My maxim in life has been this: at the worst of times, just take the next step forward. That's all you have to worry about, that one next step. They build up.

Good luck to everyone here in 2023 with those challenges you find yourself facing. Don't feel as if you are excluded from the human race by your struggles. You are facing variants of what we are all facing.


I just wish I had someone to talk to. This year, like last year, and the year before, and the year before… I spend it alone, hating myself for being the unlovable mass of fat and depression that I am.

It’s just be nice if one night a year I could pretend not to be me, to pretend that there are people who have warm feelings towards me, who will not lock me up in a mental institution and then block me on everything from SMS to Discord for reasons I do not understand.

I guess I pay can some psychological expert to tell me what to do. That’s what most advice I see seems to lean towards. Just… that doesn’t really help on Christmas Eve when the only human contact you had was with the UberEats driver who dropped off a double quarter pounder and fried apple pie.
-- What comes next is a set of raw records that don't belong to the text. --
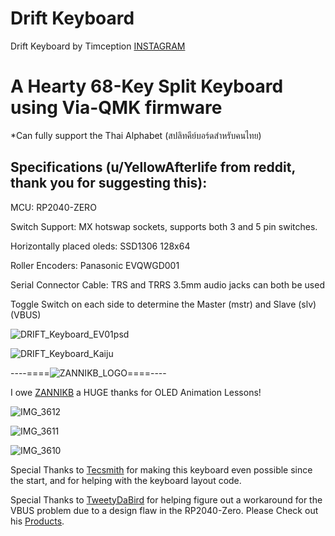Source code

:# Drift Keyboard
Drift Keyboard by Timception [INSTAGRAM](https://www.instagram.com/majin_keyboards/)

A Hearty 68-Key Split Keyboard using Via-QMK firmware
=========================================================
*Can fully support the Thai Alphabet (สปลิทคีย์บอร์ดสำหรับคนไทย)


Specifications (u/YellowAfterlife from reddit, thank you for suggesting this):
---------------------------------------------------------------------------------

MCU: RP2040-ZERO

Switch Support: MX hotswap sockets, supports both 3 and 5 pin switches.

Horizontally placed oleds: SSD1306 128x64

Roller Encoders: Panasonic EVQWGD001

Serial Connector Cable: TRS and TRRS 3.5mm audio jacks can both be used

Toggle Switch on each side to determine the Master (mstr) and Slave (slv) (VBUS)


![DRIFT_Keyboard_EV01psd](https://github.com/Timception/Drift/assets/84595044/a8ad2528-249f-4310-a324-4c62dbdfb540)

![DRIFT_Keyboard_Kaiju](https://github.com/Timception/Drift/assets/84595044/a0f79aaa-8451-4e9c-bb01-142a24413e9a)

----====![ZANNIKB_LOGO](https://github.com/Timception/Drift/assets/84595044/16948fb5-0360-4244-a7d2-38ecee8af839)====----

I owe [ZANNIKB](https://www.instagram.com/zannikb/) a HUGE thanks for OLED Animation Lessons!

![IMG_3612](https://github.com/Timception/Drift/assets/84595044/4112aebc-5a67-485c-86f4-9d734125b426)

![IMG_3611](https://github.com/Timception/Drift/assets/84595044/969f0606-bb76-474a-9234-e7497b6e417b)

![IMG_3610](https://github.com/Timception/Drift/assets/84595044/5441bd18-355f-417b-b26b-25d9020660c8)


Special Thanks to [Tecsmith](https://github.com/Tecsmith) for making this keyboard even possible since the start, and for helping with the keyboard layout code.

Special Thanks to [TweetyDaBird](https://github.com/TweetyDaBird) for helping figure out a workaround for the VBUS problem due to a design flaw in the RP2040-Zero.
Please Check out his [Products](https://lectronz.com/stores/tweetys-wild-thinking).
Honestly, I got two. It’s Christmas Eve after all.


If you want to be around people, you might try going to midnight mass at your local Catholic church. You don't have to participate or talk to anyone and you might enjoy the music. If you are not a church person, then doing something you never do may also give you the sense of not being yourself for a time.
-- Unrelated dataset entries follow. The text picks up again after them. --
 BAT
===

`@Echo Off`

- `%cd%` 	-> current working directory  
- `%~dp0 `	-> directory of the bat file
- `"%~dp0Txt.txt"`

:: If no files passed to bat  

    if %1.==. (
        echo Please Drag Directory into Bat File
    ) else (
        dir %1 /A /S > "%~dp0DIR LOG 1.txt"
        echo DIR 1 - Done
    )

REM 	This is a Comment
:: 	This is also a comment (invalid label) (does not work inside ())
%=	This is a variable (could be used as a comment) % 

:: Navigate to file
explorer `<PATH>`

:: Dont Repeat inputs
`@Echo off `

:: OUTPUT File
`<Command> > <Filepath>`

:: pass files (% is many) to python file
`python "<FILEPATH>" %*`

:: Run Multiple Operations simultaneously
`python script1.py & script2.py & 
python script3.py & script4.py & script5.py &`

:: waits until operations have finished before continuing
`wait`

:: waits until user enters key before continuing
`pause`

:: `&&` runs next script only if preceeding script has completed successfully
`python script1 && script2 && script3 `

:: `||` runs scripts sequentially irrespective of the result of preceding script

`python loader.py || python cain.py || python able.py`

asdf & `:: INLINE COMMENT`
I know this is an unpopular opinion, but this is a niche that "sex workers" fill very well. As someone who has had many friends who were "sex workers" for decades (strippers mostly), I can tell you that a very large portion (approaching 50%) of the people who paid them for their time didn't want a lap dance, or to have sex with them. They just wanted to be held, or wanted to talk, or wanted some sort of intimacy that was otherwise lacking in their lives. Obviously this is not a replacement for a "real" intimate relationship, but it seems to be very desirable compared to the alternative, which is complete solitude and loneliness. In our atomized society, you shouldn't feel any sort of stigma about paying for temporary companionship that fulfills your basic human needs, even if conventional wisdom says that you should.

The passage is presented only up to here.